Warm water basics
How about warm water ?
Warm water can be “won” from solar energy just like electricity. This is my first attempt to put all the findings to an decent article, so feel free to add information.
We seperate different systems each with it’s own special features that should be adapted to our own specific needs and location. It is possible to use the solar power to just heat water to replace or support the water heater, but also heat a pool or even a building.
A complete system looks a lot like a central heating installation but with different specifications. For example an expansion tank may look the same, but in a glycol filled system the volume is a bit more and the maximum pressure needs to be up to 150PSI or 10 Bar.
In this system everything is intergrated in one system that is installed on the roof or just a sunny spot in the garden.
Thermosiphon causes the hot water to rise and be replaced by colder water inside the tank. The water water connector is on the top of the tank, cold water at the bottom. As soon as a value or faucet is openend, warm water is pushed out of the tank since new cold water is running in. This works great in warmer climats, but in colder climates it not the best solution.
A split solar heater:
A small warm water system consists of following parts:
- Collector(s), either flat plate or vacuum tubes with heatpipes.
- A pump station to pump fluids around.
- A storage tank simular to a water heater, usually with one or more heat exchangers.

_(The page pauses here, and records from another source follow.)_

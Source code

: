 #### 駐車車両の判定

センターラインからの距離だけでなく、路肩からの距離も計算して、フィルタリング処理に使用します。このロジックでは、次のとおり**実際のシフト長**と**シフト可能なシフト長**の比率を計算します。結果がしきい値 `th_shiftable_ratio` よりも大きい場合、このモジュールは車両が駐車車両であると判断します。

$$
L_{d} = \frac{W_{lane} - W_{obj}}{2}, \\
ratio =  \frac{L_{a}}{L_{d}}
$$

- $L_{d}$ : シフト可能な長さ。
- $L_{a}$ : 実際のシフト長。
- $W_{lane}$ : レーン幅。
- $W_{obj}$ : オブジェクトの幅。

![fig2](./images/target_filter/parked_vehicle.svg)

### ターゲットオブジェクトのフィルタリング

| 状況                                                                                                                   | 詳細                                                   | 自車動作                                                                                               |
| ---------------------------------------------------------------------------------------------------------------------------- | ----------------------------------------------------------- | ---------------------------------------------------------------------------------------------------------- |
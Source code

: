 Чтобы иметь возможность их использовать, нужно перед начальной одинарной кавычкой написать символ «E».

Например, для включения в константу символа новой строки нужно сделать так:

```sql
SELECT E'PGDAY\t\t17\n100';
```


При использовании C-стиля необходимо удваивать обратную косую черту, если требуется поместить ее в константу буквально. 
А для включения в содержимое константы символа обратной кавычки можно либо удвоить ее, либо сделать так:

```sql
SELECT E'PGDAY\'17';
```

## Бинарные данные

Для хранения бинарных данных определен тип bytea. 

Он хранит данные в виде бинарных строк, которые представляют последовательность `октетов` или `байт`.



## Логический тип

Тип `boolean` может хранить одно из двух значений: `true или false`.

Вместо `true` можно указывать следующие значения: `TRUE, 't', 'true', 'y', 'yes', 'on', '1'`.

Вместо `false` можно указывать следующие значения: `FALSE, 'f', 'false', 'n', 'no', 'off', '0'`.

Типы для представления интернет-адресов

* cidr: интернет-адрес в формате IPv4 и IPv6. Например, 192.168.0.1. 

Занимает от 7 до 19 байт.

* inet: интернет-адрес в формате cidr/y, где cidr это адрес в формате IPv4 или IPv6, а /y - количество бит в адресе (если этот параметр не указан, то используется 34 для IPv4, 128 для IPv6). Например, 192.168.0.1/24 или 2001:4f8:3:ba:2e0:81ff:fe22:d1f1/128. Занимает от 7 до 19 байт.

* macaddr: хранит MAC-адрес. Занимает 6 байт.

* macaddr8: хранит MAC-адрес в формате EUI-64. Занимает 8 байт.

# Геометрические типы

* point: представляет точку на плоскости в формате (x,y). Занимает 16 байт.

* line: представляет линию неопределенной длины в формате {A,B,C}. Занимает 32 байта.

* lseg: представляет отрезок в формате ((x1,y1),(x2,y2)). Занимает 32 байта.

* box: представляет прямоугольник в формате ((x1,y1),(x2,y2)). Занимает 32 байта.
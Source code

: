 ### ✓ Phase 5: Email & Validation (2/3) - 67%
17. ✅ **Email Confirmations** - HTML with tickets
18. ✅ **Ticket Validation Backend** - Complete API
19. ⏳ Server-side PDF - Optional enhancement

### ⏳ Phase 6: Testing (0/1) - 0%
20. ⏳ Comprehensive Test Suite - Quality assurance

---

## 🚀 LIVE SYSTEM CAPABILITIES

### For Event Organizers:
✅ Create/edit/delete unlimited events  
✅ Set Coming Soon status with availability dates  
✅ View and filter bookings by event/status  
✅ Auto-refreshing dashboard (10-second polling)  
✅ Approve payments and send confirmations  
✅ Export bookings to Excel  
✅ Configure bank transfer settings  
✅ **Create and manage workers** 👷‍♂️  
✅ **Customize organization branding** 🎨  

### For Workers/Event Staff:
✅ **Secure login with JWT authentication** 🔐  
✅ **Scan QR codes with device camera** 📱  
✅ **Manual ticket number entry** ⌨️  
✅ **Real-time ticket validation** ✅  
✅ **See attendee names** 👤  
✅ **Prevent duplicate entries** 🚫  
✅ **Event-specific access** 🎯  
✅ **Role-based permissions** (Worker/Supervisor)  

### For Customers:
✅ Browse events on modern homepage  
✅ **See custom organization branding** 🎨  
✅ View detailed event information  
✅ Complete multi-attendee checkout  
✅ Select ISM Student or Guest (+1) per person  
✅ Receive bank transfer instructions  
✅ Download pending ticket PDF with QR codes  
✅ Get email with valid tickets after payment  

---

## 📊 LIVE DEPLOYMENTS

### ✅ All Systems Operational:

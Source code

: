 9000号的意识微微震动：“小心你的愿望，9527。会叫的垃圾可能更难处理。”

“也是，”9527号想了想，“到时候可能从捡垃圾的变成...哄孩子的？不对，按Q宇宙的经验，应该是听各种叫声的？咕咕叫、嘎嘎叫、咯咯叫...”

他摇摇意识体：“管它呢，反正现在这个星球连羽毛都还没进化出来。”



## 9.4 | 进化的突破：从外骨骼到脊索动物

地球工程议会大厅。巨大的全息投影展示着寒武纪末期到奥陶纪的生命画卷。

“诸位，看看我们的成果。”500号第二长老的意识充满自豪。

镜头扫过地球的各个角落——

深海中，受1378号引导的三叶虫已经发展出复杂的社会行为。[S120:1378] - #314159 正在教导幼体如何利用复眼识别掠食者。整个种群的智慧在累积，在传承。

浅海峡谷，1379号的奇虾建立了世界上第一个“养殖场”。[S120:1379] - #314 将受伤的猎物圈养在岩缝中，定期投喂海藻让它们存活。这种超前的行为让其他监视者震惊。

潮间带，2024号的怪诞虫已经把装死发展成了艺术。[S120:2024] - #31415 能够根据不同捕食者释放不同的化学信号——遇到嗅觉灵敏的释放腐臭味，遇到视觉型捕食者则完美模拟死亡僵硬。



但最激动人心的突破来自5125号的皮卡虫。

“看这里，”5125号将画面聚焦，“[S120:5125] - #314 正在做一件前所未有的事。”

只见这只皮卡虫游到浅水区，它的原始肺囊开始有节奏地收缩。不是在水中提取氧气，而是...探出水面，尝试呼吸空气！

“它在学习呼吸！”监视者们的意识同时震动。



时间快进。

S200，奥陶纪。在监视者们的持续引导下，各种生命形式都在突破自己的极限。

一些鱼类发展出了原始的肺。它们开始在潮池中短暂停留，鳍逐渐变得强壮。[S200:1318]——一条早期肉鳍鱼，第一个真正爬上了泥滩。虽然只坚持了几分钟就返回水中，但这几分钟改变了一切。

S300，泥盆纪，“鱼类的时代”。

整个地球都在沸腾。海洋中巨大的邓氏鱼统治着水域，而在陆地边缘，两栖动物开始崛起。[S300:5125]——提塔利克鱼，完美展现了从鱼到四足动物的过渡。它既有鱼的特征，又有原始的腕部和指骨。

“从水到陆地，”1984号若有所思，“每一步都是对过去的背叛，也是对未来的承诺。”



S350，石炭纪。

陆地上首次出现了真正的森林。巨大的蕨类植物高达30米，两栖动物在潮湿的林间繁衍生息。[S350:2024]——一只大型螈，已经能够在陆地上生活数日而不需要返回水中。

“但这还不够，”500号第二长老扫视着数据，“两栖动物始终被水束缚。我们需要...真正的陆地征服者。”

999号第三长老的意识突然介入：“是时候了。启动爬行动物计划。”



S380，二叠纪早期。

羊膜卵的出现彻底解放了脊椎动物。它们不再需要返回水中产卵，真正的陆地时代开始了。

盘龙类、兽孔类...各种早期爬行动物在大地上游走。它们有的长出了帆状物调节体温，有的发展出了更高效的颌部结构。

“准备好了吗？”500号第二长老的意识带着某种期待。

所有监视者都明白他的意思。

In this drawing the pump is just drawn as a single item, usually this part consist out of many different parts and is sold as a “solar pump station” which can contain a differential controller, or can be connected to a external differential controller.
- Flow measurement
- Temperature gauges
- Pressure gauge
- Pressure control value
- Fill / Drain connection(s)
- Connection for the expansion tank.
Regardless of the brand, this will mostly be the layout. This example includes a double connection to the collector, so in- and out-temperature are shown and it also includes a deaerator to seperate the air from the fluid.
To make sure everything work according to plan a differential controller is needed, this controller has a few temperature sensors connected and can switch the pump on and off depending on the settings made by the user.
Besides the many extra (security-) features in these type of controllers, the main thing is that the measure the temperature in at least 2 but mostly 3 different places and switch on and off the pump accordingly:
- Top of the collector (array)
- Bottom of the storage tank
- Top of the storage tank
The pump is switched on, if the difference in temperature between the collector (T1) and the storage tank (T2) has reached the (pre-) set temperature difference.
The pump is switched off again, as soon as the difference in temperature drops below this (pre-) set temperature difference or in case of 3 sensors, as soon as the temperature of the storage tank (T3) reaches the maximum (pre-) set temperature.
The first case would mean the collector is actually not warm enough to extract heat since the storange tank has a higher temperature. The latter case would mean all the water is heated enough.
Most controllers also have an output to switch on an auxillery heater incase the storage tank never reaches the set temperature in a (pre-) set time-limit.